Stored data entries:
--- --- ---

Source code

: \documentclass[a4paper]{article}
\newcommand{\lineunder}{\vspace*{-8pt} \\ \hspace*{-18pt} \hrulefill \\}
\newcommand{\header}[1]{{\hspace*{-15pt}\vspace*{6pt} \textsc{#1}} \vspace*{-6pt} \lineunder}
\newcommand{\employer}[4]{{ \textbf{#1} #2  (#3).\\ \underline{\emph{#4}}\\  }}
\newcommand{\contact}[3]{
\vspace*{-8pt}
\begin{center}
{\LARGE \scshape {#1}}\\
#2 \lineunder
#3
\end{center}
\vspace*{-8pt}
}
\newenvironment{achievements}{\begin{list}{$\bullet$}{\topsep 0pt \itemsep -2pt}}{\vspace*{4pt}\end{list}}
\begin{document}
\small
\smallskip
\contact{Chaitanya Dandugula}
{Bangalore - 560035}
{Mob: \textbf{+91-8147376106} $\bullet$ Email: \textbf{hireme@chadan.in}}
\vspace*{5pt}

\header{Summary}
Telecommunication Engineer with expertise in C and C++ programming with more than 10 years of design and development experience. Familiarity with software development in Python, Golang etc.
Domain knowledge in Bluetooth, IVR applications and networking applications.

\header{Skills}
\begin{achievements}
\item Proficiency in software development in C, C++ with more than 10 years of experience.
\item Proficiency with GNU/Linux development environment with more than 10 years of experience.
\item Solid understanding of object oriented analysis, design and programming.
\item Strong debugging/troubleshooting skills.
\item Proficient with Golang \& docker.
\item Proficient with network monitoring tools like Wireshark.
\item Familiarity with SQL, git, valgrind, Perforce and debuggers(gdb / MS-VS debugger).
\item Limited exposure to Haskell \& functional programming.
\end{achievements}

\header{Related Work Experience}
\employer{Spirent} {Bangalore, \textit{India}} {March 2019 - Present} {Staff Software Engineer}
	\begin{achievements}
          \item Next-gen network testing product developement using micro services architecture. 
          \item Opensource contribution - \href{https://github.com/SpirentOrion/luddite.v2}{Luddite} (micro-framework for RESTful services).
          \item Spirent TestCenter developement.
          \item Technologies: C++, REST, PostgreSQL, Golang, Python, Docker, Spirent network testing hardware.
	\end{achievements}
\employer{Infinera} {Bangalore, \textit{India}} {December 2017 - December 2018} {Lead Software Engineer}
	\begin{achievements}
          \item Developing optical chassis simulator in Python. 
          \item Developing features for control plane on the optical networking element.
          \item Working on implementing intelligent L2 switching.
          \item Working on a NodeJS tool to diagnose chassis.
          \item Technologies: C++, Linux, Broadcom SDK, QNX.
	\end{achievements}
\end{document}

--- --- ---

From the records above, report the count of lines containing "networking" and nothing more.

2